- Born: October 23, 1928 Tiffin, Ohio
- Died: November 11, 1999 (aged 71) New Bedford, Massachusetts

= Robert Edward Webster =

American defector

Robert Edward Webster (October 23, 1928 – November 11, 1999) was an American technician of the Cleveland, Ohio-based Rand Development, who defected to the Soviet Union in 1959 and returned to the United States in 1962. Webster was born in Tiffin, Ohio and educated in Pennsylvania. He served in the United States Navy as an electronics specialist.

Webster applied to Rand Development in November 1957 to work as a plastics chemist. In 1959 Webster travelled several times to Moscow for Rand to prepare for the American Exhibition there. During a seven-week stay beginning in May 1959, Webster began dating Vera Platanova, a waitress at the Hotel Ukraine, who was suspected of being a KGB agent.

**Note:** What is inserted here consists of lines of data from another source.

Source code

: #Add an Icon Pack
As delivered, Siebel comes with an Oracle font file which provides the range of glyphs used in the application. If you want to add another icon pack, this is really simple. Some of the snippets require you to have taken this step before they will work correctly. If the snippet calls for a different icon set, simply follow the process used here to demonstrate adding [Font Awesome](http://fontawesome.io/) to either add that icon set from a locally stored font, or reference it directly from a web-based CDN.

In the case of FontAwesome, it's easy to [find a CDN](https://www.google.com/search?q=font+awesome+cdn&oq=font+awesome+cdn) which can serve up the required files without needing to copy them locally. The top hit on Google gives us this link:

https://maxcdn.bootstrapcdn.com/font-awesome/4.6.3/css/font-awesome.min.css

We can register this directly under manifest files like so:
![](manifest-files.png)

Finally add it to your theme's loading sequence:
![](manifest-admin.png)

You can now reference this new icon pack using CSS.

On July 11, 1959 Webster approached Soviet officials at the exhibition to ask about procedures for a US citizen to remain in the Soviet Union. After several further meetings, including one in which Webster told two Soviet scientists he could help them duplicate the Rand spray gun on show in the exhibition, he was accepted by the Soviets, although posted to work in Leningrad rather than Moscow as he had asked. On October 17 he attended the US Embassy in Moscow (having already sent a postcard), meeting with Richard Edward Snyder. He filled in an "Affidavit for Expatriated Person" form and wrote a resignation letter to Rand. He had left his wife and two children behind.

On January 27, 1960 Webster received a letter from his father stating that his mother had had a nervous breakdown and that he had assumed financial support for Webster's children. Webster then decided to return to the United States, asking the US Embassy in Moscow in May 1960 how to do so. He was told to apply for a Soviet exit visa, which he did, though his application was rejected. Re-applying a year later, he was granted an exit visa in February 1962 and returned to the United States on 20 May, classified as an alien. He left behind his Soviet girlfriend and the daughter he had with her. On his return, James H. Rand, III, President of Rand Development, said he "felt a responsibility" for Webster and would help him to secure employment (though not at Rand).

Webster died in New Bedford, Massachusetts on November 11, 1999. He is buried at the Pine Grove Cemetery in New Bedford, Massachusetts.